- IATA: none; ICAO: none; FAA LID: 07L;

Summary
- Operator: Private
- Location: Agawam, Massachusetts
- Built: Unknown
- In use: Circa 1945
- Occupants: Private
- Elevation AMSL: 192 ft / 59 m
- Coordinates: 42°2′51.46″N 72°36′39.41″W﻿ / ﻿42.0476278°N 72.6109472°W
- Interactive map of Agawam-Springfield Harbor Seaplane Base

Runways
| Direction | Length |  | Surface |
| ft | m |
| North-South | 8,000 | 2,438 | Water |

= Agawam-Springfield Harbor Seaplane Base =

Agawam-Springfield Harbor Seaplane Base was a seaplane base (seaplane landing area) in Agawam, Massachusetts. It featured a landing area (water runway) of 8000 feet on the Connecticut River.

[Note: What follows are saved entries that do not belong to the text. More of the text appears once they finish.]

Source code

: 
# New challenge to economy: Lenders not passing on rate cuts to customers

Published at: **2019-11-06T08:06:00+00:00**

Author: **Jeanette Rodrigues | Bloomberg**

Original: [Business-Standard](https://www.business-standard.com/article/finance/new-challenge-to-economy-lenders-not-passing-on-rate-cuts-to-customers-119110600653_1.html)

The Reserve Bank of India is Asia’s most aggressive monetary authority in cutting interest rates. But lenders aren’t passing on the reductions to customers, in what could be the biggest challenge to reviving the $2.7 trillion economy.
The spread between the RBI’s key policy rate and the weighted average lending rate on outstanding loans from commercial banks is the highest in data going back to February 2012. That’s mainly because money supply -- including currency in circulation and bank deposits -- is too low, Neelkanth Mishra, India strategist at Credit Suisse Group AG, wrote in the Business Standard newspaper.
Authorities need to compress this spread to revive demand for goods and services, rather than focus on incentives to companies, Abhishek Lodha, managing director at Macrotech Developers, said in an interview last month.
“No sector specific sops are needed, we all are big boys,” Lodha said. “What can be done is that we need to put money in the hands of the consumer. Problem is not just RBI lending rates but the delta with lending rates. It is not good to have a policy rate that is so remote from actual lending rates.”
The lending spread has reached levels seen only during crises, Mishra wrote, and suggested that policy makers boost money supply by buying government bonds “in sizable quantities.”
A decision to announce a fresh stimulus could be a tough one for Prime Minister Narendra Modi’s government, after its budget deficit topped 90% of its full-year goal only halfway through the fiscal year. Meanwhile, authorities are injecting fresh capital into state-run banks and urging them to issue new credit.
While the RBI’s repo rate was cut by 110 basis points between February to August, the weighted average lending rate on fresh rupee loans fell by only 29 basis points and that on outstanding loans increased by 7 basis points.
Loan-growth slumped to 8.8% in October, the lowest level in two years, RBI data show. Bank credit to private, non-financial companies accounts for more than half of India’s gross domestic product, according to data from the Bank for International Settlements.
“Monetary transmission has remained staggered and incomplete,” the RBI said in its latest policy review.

In the mid 20th century it was a full time business with a location at 1000 River Road in Agawam, and was attended with regular business hours. At some point in the 1980s, it became an unattended seaplane landing area. At some point in the early 2000s, the seaplane base symbol disappeared from FAA sectional charts, and the FAA identifier was changed from MA11 to 07L.

Seaplanes can still land on the river in this area, but no official FAA seaplane base designation remains.